* [DATA RECORDS]:
━━━━━━
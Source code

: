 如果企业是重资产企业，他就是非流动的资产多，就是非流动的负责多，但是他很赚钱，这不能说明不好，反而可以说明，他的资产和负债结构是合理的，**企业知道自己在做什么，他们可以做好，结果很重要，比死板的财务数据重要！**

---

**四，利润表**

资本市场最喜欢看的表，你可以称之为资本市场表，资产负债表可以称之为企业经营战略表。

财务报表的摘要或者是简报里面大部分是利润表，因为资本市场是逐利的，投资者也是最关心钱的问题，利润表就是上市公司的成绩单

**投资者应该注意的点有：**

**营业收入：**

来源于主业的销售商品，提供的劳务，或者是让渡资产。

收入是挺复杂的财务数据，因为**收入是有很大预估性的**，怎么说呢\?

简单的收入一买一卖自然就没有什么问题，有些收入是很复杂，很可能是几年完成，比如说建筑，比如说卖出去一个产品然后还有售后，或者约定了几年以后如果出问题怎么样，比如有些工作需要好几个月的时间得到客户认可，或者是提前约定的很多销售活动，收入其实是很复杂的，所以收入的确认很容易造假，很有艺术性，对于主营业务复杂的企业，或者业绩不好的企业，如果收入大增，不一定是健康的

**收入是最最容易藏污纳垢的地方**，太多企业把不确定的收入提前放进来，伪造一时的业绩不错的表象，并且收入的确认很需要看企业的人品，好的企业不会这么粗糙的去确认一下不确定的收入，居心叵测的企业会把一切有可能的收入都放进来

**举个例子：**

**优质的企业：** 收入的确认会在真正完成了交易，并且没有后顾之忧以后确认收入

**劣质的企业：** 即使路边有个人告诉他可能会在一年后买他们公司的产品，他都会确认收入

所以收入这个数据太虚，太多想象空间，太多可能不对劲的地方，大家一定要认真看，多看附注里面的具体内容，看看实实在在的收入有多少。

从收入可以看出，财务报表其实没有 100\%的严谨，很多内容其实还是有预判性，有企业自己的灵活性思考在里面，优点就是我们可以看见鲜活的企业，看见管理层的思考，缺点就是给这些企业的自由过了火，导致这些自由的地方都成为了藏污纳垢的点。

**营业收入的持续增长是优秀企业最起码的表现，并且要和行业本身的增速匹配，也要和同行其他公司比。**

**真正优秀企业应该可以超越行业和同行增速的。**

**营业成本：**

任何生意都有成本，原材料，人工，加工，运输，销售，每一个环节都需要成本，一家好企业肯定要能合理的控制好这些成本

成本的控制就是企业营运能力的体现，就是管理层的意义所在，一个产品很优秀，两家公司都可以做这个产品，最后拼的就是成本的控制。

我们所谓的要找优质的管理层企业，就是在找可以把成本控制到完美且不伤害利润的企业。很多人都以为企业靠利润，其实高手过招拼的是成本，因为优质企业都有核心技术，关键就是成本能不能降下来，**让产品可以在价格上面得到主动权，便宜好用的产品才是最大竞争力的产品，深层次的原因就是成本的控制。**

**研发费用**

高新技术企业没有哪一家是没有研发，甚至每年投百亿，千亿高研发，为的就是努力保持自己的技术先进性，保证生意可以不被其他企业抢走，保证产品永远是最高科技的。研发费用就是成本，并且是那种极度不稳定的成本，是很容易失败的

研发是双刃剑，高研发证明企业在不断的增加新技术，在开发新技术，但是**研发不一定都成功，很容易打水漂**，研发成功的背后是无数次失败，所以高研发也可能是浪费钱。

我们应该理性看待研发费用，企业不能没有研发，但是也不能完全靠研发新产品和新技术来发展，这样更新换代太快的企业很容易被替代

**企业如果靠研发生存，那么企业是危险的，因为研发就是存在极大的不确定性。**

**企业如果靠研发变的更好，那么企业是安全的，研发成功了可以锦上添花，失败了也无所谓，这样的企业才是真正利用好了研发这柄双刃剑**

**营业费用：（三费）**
━━━━━━
* [WHAT THE TASK REQUIRES]: Copy exactly the lines running from the one that holds "所以收入这个数据太虚，太多想" to the last line of the listing above. Include both of those lines.

* [TASK RESULT]:
所以收入这个数据太虚，太多想象空间，太多可能不对劲的地方，大家一定要认真看，多看附注里面的具体内容，看看实实在在的收入有多少。

从收入可以看出，财务报表其实没有 100\%的严谨，很多内容其实还是有预判性，有企业自己的灵活性思考在里面，优点就是我们可以看见鲜活的企业，看见管理层的思考，缺点就是给这些企业的自由过了火，导致这些自由的地方都成为了藏污纳垢的点。

**营业收入的持续增长是优秀企业最起码的表现，并且要和行业本身的增速匹配，也要和同行其他公司比。**

**真正优秀企业应该可以超越行业和同行增速的。**

**营业成本：**

任何生意都有成本，原材料，人工，加工，运输，销售，每一个环节都需要成本，一家好企业肯定要能合理的控制好这些成本

成本的控制就是企业营运能力的体现，就是管理层的意义所在，一个产品很优秀，两家公司都可以做这个产品，最后拼的就是成本的控制。

我们所谓的要找优质的管理层企业，就是在找可以把成本控制到完美且不伤害利润的企业。很多人都以为企业靠利润，其实高手过招拼的是成本，因为优质企业都有核心技术，关键就是成本能不能降下来，**让产品可以在价格上面得到主动权，便宜好用的产品才是最大竞争力的产品，深层次的原因就是成本的控制。**

**研发费用**

高新技术企业没有哪一家是没有研发，甚至每年投百亿，千亿高研发，为的就是努力保持自己的技术先进性，保证生意可以不被其他企业抢走，保证产品永远是最高科技的。研发费用就是成本，并且是那种极度不稳定的成本，是很容易失败的

研发是双刃剑，高研发证明企业在不断的增加新技术，在开发新技术，但是**研发不一定都成功，很容易打水漂**，研发成功的背后是无数次失败，所以高研发也可能是浪费钱。

我们应该理性看待研发费用，企业不能没有研发，但是也不能完全靠研发新产品和新技术来发展，这样更新换代太快的企业很容易被替代

**企业如果靠研发生存，那么企业是危险的，因为研发就是存在极大的不确定性。**

**企业如果靠研发变的更好，那么企业是安全的，研发成功了可以锦上添花，失败了也无所谓，这样的企业才是真正利用好了研发这柄双刃剑**

**营业费用：（三费）**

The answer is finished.